_TASK TO COMPLETE_. Repeat the whole of the data, keeping every detail the same.

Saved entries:
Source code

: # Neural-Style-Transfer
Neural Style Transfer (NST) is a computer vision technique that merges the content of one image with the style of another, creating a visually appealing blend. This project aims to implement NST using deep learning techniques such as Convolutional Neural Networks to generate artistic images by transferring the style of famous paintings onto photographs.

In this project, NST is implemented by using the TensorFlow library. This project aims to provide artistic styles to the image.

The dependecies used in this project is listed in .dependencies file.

_OUTPUT OF THE TASK_.
Source code

: # Neural-Style-Transfer
Neural Style Transfer (NST) is a computer vision technique that merges the content of one image with the style of another, creating a visually appealing blend. This project aims to implement NST using deep learning techniques such as Convolutional Neural Networks to generate artistic images by transferring the style of famous paintings onto photographs.

In this project, NST is implemented by using the TensorFlow library. This project aims to provide artistic styles to the image.

The dependecies used in this project is listed in .dependencies file.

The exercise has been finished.